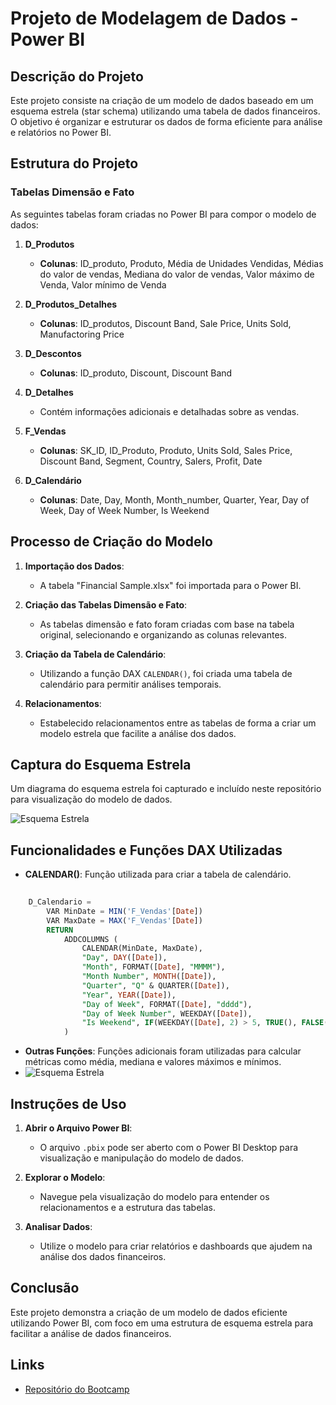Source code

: # Projeto de Modelagem de Dados - Power BI

## Descrição do Projeto

Este projeto consiste na criação de um modelo de dados baseado em um esquema estrela (star schema) utilizando uma tabela de dados financeiros. O objetivo é organizar e estruturar os dados de forma eficiente para análise e relatórios no Power BI.

## Estrutura do Projeto

### Tabelas Dimensão e Fato

As seguintes tabelas foram criadas no Power BI para compor o modelo de dados:

1. **D_Produtos**
   - **Colunas**: ID_produto, Produto, Média de Unidades Vendidas, Médias do valor de vendas, Mediana do valor de vendas, Valor máximo de Venda, Valor mínimo de Venda

2. **D_Produtos_Detalhes**
   - **Colunas**: ID_produtos, Discount Band, Sale Price, Units Sold, Manufactoring Price

3. **D_Descontos**
   - **Colunas**: ID_produto, Discount, Discount Band

4. **D_Detalhes**
   - Contém informações adicionais e detalhadas sobre as vendas.

5. **F_Vendas**
   - **Colunas**: SK_ID, ID_Produto, Produto, Units Sold, Sales Price, Discount Band, Segment, Country, Salers, Profit, Date

6. **D_Calendário**
   - **Colunas**: Date, Day, Month, Month_number, Quarter, Year, Day of Week, Day of Week Number, Is Weekend
   

## Processo de Criação do Modelo

1. **Importação dos Dados**:
   - A tabela "Financial Sample.xlsx"  foi importada para o Power BI.

2. **Criação das Tabelas Dimensão e Fato**:
   - As tabelas dimensão e fato foram criadas com base na tabela original, selecionando e organizando as colunas relevantes.

3. **Criação da Tabela de Calendário**:
   - Utilizando a função DAX `CALENDAR()`, foi criada uma tabela de calendário para permitir análises temporais.

4. **Relacionamentos**:
   - Estabelecido relacionamentos entre as tabelas de forma a criar um modelo estrela que facilite a análise dos dados.

## Captura do Esquema Estrela

Um diagrama do esquema estrela foi capturado e incluído neste repositório para visualização do modelo de dados.

![Esquema Estrela](star_schema_financials.png)

## Funcionalidades e Funções DAX Utilizadas

- **CALENDAR()**: Função utilizada para criar a tabela de calendário.

```SQL
    
    D_Calendario = 
        VAR MinDate = MIN('F_Vendas'[Date])
        VAR MaxDate = MAX('F_Vendas'[Date])
        RETURN
            ADDCOLUMNS (
                CALENDAR(MinDate, MaxDate),
                "Day", DAY([Date]),
                "Month", FORMAT([Date], "MMMM"),
                "Month Number", MONTH([Date]),
                "Quarter", "Q" & QUARTER([Date]),
                "Year", YEAR([Date]),
                "Day of Week", FORMAT([Date], "dddd"),
                "Day of Week Number", WEEKDAY([Date]),
                "Is Weekend", IF(WEEKDAY([Date], 2) > 5, TRUE(), FALSE())
            )


   ```

- **Outras Funções**: Funções adicionais foram utilizadas para calcular métricas como média, mediana e valores máximos e mínimos.
- ![Esquema Estrela](data_distribution.png)

## Instruções de Uso

1. **Abrir o Arquivo Power BI**:
   - O arquivo `.pbix` pode ser aberto com o Power BI Desktop para visualização e manipulação do modelo de dados.

2. **Explorar o Modelo**:
   - Navegue pela visualização do modelo para entender os relacionamentos e a estrutura das tabelas.

3. **Analisar Dados**:
   - Utilize o modelo para criar relatórios e dashboards que ajudem na análise dos dados financeiros.

## Conclusão

Este projeto demonstra a criação de um modelo de dados eficiente utilizando Power BI, com foco em uma estrutura de esquema estrela para facilitar a análise de dados financeiros.

## Links

- [Repositório do Bootcamp](https://github.com/hugomilesi/BOOTCAMP-DIO-NTT-DATA---Engenharia-de-Dados-com-Python)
====================
PROBLEM STATEMENT: Everything from the first line of the listing above through the line that contains "## Captura do Esquema Estrela" is to be restated word for word, minus the pictures.

COMPLETED TASK:
Source code

: # Projeto de Modelagem de Dados - Power BI

## Descrição do Projeto

Este projeto consiste na criação de um modelo de dados baseado em um esquema estrela (star schema) utilizando uma tabela de dados financeiros. O objetivo é organizar e estruturar os dados de forma eficiente para análise e relatórios no Power BI.

## Estrutura do Projeto

### Tabelas Dimensão e Fato

As seguintes tabelas foram criadas no Power BI para compor o modelo de dados:

1. **D_Produtos**
   - **Colunas**: ID_produto, Produto, Média de Unidades Vendidas, Médias do valor de vendas, Mediana do valor de vendas, Valor máximo de Venda, Valor mínimo de Venda

2. **D_Produtos_Detalhes**
   - **Colunas**: ID_produtos, Discount Band, Sale Price, Units Sold, Manufactoring Price

3. **D_Descontos**
   - **Colunas**: ID_produto, Discount, Discount Band

4. **D_Detalhes**
   - Contém informações adicionais e detalhadas sobre as vendas.

5. **F_Vendas**
   - **Colunas**: SK_ID, ID_Produto, Produto, Units Sold, Sales Price, Discount Band, Segment, Country, Salers, Profit, Date

6. **D_Calendário**
   - **Colunas**: Date, Day, Month, Month_number, Quarter, Year, Day of Week, Day of Week Number, Is Weekend
   

## Processo de Criação do Modelo

1. **Importação dos Dados**:
   - A tabela "Financial Sample.xlsx"  foi importada para o Power BI.

2. **Criação das Tabelas Dimensão e Fato**:
   - As tabelas dimensão e fato foram criadas com base na tabela original, selecionando e organizando as colunas relevantes.

3. **Criação da Tabela de Calendário**:
   - Utilizando a função DAX `CALENDAR()`, foi criada uma tabela de calendário para permitir análises temporais.

4. **Relacionamentos**:
   - Estabelecido relacionamentos entre as tabelas de forma a criar um modelo estrela que facilite a análise dos dados.

## Captura do Esquema Estrela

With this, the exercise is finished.